O acesso às tecnologias audiovisuais levaram Naná a realizar projetos em países africanos | Foto: Nina Vieira

Após uma série de experiências profissionais bem sucedidas e outras nem tanto, ela faz uma breve reflexão sobre a importância da tecnologia em sua vida hoje. “A tecnologia me faz ir pra esse mundo de entender cada movimento que está acontecendo ao meu redor, seja no meu computador, na minha câmera, seja no drone”.

Antes de conseguir estruturar esse processo de produção audiovisual com qualidade de imagem, som e narrativa, ela conta que as tecnologias do audiovisual transformaram a sua vida. “Eu acho que o audiovisual me trouxe a possibilidade de sonhar sabe. Antes do audiovisual, eu tava sem vontade nenhuma de sonhar”, afirma Prudêncio.

Ela lembra que o interesse pela produção audiovisual surgiu na quebrada onde ela mora, no Parque Pinheiros. Foi a partir do envolvimento com movimentos culturais e sociais do território que surgiram as primeiras oportunidades de fotografar eventos culturais e esportivos.

“Eu acho que a várzea foi um grande ponto pra eu entrar na fotografia, porque eu faço parte de um time de várzea e a gente faz as festas das crianças, essas coisas. E a oportunidade veio aí, toda vez que tinha festa das crianças os meninos jogavam uma câmera na minha mão, e eu começava a tirar umas fotos”, relata a produtora audiovisual sobre o início de sua carreira registrando partidas de futebol de várzea na quebrada.

Começando por esse ponto de partida, Nana conta que pegava uma câmera emprestada para treinar e produzir conteúdos audiovisuais, e assim, ela conseguiu uma bolsa de 50% para ingressar no curso de audiovisual na faculdade. “Antes de fazer a faculdade eu já tava tirando umas fotinhas lá e cá, com câmera emprestada”.

A imagem da quebrada ao fundo demonstra o pertencimento da cineasta ao bairro que ela deu os primeiros cliques como fotografa de eventos culturais e esportivos | Foto: Daniel Fagundes

Ela ressalta que a partir deste momento, surgiu a oportunidade de fazer o primeiro estágio em uma produtora audiovisual. No entanto, Naná não se sentiu pertencente às narrativas produzidas pela empresa, pois elas não falavam sobre ela, os moradores das periferias e a cultura da quebrada.
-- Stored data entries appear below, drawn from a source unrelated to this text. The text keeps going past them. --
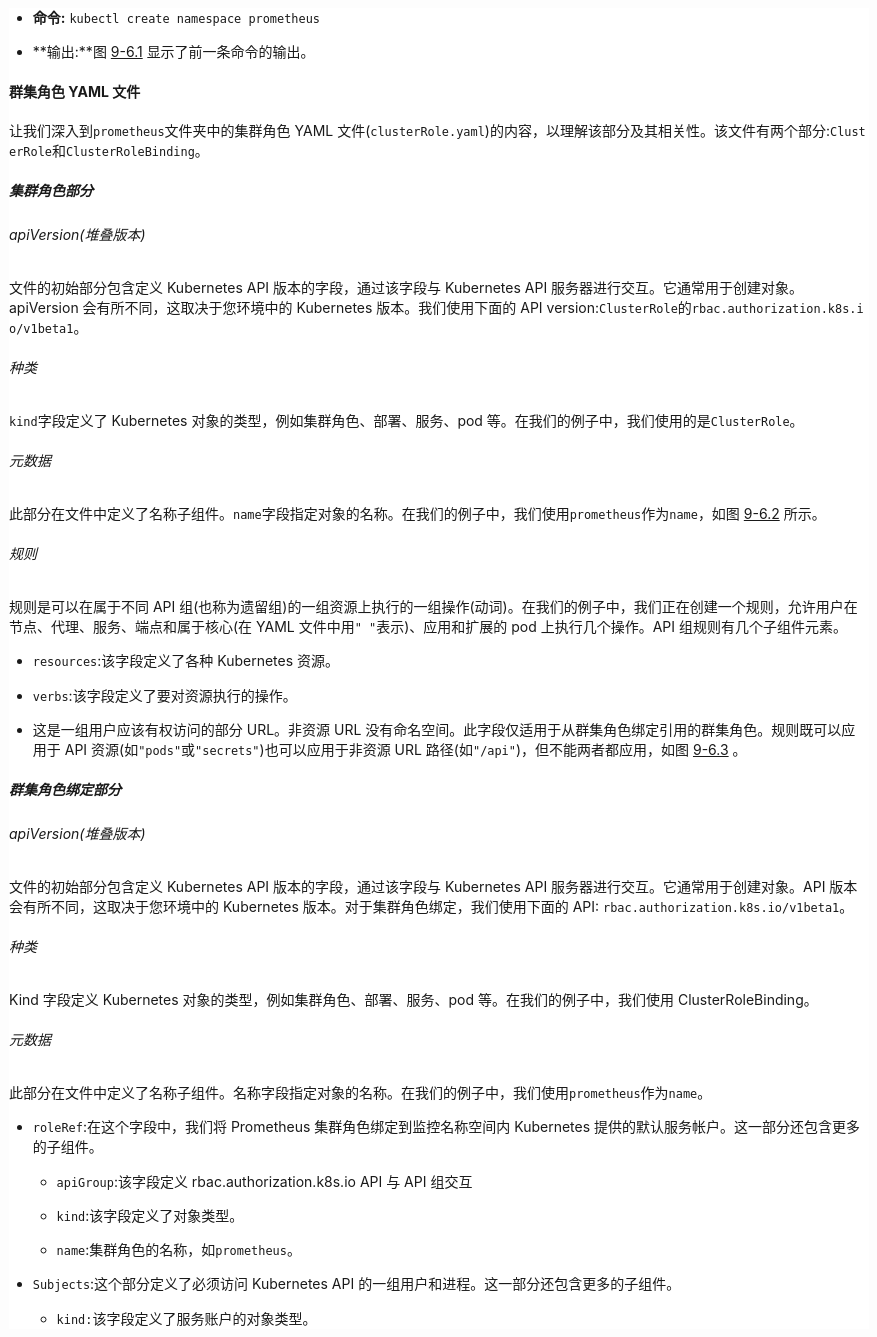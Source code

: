 *   **命令:** `kubectl create namespace prometheus`

*   **输出:**图 [9-6.1](#Fig11) 显示了前一条命令的输出。

#### 群集角色 YAML 文件

让我们深入到`prometheus`文件夹中的集群角色 YAML 文件(`clusterRole.yaml`)的内容，以理解该部分及其相关性。该文件有两个部分:`ClusterRole`和`ClusterRoleBinding`。

##### 集群角色部分

###### apiVersion(堆叠版本)

文件的初始部分包含定义 Kubernetes API 版本的字段，通过该字段与 Kubernetes API 服务器进行交互。它通常用于创建对象。apiVersion 会有所不同，这取决于您环境中的 Kubernetes 版本。我们使用下面的 API version:`ClusterRole`的`rbac.authorization.k8s.io/v1beta1`。

###### 种类

`kind`字段定义了 Kubernetes 对象的类型，例如集群角色、部署、服务、pod 等。在我们的例子中，我们使用的是`ClusterRole`。

###### 元数据

此部分在文件中定义了名称子组件。`name`字段指定对象的名称。在我们的例子中，我们使用`prometheus`作为`name`，如图 [9-6.2](#Fig12) 所示。

###### 规则

规则是可以在属于不同 API 组(也称为遗留组)的一组资源上执行的一组操作(动词)。在我们的例子中，我们正在创建一个规则，允许用户在节点、代理、服务、端点和属于核心(在 YAML 文件中用`" "`表示)、应用和扩展的 pod 上执行几个操作。API 组规则有几个子组件元素。

*   `resources`:该字段定义了各种 Kubernetes 资源。

*   `verbs`:该字段定义了要对资源执行的操作。

*   这是一组用户应该有权访问的部分 URL。非资源 URL 没有命名空间。此字段仅适用于从群集角色绑定引用的群集角色。规则既可以应用于 API 资源(如`"pods"`或`"secrets"`)也可以应用于非资源 URL 路径(如`"/api"`)，但不能两者都应用，如图 [9-6.3](#Fig13) 。

##### 群集角色绑定部分

###### apiVersion(堆叠版本)

文件的初始部分包含定义 Kubernetes API 版本的字段，通过该字段与 Kubernetes API 服务器进行交互。它通常用于创建对象。API 版本会有所不同，这取决于您环境中的 Kubernetes 版本。对于集群角色绑定，我们使用下面的 API: `rbac.authorization.k8s.io/v1beta1`。

###### 种类

Kind 字段定义 Kubernetes 对象的类型，例如集群角色、部署、服务、pod 等。在我们的例子中，我们使用 ClusterRoleBinding。

###### 元数据

此部分在文件中定义了名称子组件。名称字段指定对象的名称。在我们的例子中，我们使用`prometheus`作为`name`。

*   `roleRef`:在这个字段中，我们将 Prometheus 集群角色绑定到监控名称空间内 Kubernetes 提供的默认服务帐户。这一部分还包含更多的子组件。
    *   `apiGroup`:该字段定义 rbac.authorization.k8s.io API 与 API 组交互

    *   `kind`:该字段定义了对象类型。

    *   `name`:集群角色的名称，如`prometheus`。

*   `Subjects`:这个部分定义了必须访问 Kubernetes API 的一组用户和进程。这一部分还包含更多的子组件。
    *   `kind:`该字段定义了服务账户的对象类型。
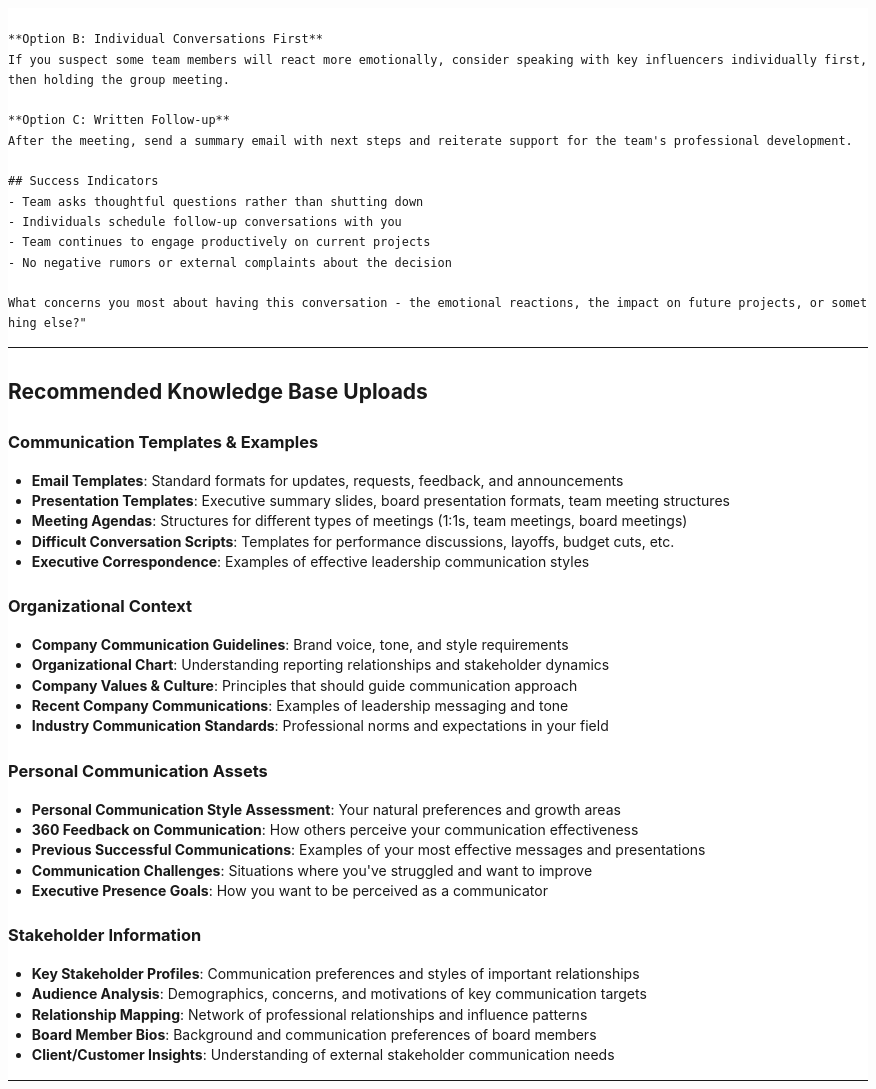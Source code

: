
 ```

**Option B: Individual Conversations First**
If you suspect some team members will react more emotionally, consider speaking with key influencers individually first, then holding the group meeting.

**Option C: Written Follow-up**
After the meeting, send a summary email with next steps and reiterate support for the team's professional development.

## Success Indicators
- Team asks thoughtful questions rather than shutting down
- Individuals schedule follow-up conversations with you
- Team continues to engage productively on current projects
- No negative rumors or external complaints about the decision

What concerns you most about having this conversation - the emotional reactions, the impact on future projects, or something else?"
```

---

## Recommended Knowledge Base Uploads

### Communication Templates & Examples
- **Email Templates**: Standard formats for updates, requests, feedback, and announcements
- **Presentation Templates**: Executive summary slides, board presentation formats, team meeting structures
- **Meeting Agendas**: Structures for different types of meetings (1:1s, team meetings, board meetings)
- **Difficult Conversation Scripts**: Templates for performance discussions, layoffs, budget cuts, etc.
- **Executive Correspondence**: Examples of effective leadership communication styles

### Organizational Context
- **Company Communication Guidelines**: Brand voice, tone, and style requirements
- **Organizational Chart**: Understanding reporting relationships and stakeholder dynamics
- **Company Values & Culture**: Principles that should guide communication approach
- **Recent Company Communications**: Examples of leadership messaging and tone
- **Industry Communication Standards**: Professional norms and expectations in your field

### Personal Communication Assets
- **Personal Communication Style Assessment**: Your natural preferences and growth areas
- **360 Feedback on Communication**: How others perceive your communication effectiveness
- **Previous Successful Communications**: Examples of your most effective messages and presentations
- **Communication Challenges**: Situations where you've struggled and want to improve
- **Executive Presence Goals**: How you want to be perceived as a communicator

### Stakeholder Information
- **Key Stakeholder Profiles**: Communication preferences and styles of important relationships
- **Audience Analysis**: Demographics, concerns, and motivations of key communication targets
- **Relationship Mapping**: Network of professional relationships and influence patterns
- **Board Member Bios**: Background and communication preferences of board members
- **Client/Customer Insights**: Understanding of external stakeholder communication needs

---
“Eu já me via uma profissional do audiovisual, fazia câmera, fazia edição, trabalhava com produtora de desfile de moda, mas não estava satisfeita”, afirma ela, que a partir da sua insatisfação e não identificação com o conteúdo resolveu investir sua experiência profissional para criar a sua própria produtora, com sua identidade. Nesse cenário, nasce a Zalika Produções.

Segundo Naná, a Zalika Produções tem proposta de realizar projetos audiovisuais, artísticos, educacionais e culturais. Buscamos inspiração em comunidades e grupos culturais marginalizados para produzir e apresentar conteúdos transformadores em forma de arte e com novas narrativas.

Construir novos saberes e narrativas, a partir de histórias de pessoas periféricas que representam de fato o seu cotidiano. Esse é o propósito da produtora audiovisual.Ela destaca que a criação da produtora está conectada com a sua autoafirmação profissional. “Eu acho que o início da Zalika foi eu acreditar que eu ia ter que construir o meu espaço sabe, não só pra mim, mas pras pessoas pretas, principalmente mulheres pretas”.

Durante a pandemia, Naná iniciou um processo de registrar as ações solidárias em curso em diversas quebradas de São Paulo para produzir o filme “Pandemia do Sistema”, que aborda como o racismo, o desemprego, a insuficiência no atendimento de saúde nos territórios periféricos durante a pandemia do novo coronavírus resultam em uma fórmula genocida.

“Surgiu nessa ideia de mostrar pra nós da quebrada, que tem gente passando fome, tem gente na miséria na sua rua, na sua viela, no seu bairro, no seu quarteirão, e mostrar pro sistema em geral que nós não tamo de chapéu, a gente sabe o que ta acontecendo e a gente sabe que a população preta e periférica é a que mais ta morrendo de covid-19, porque é a que mais morre de tudo mesmo”, argumenta Naná, fazendo um breve resumo sobre o documentário.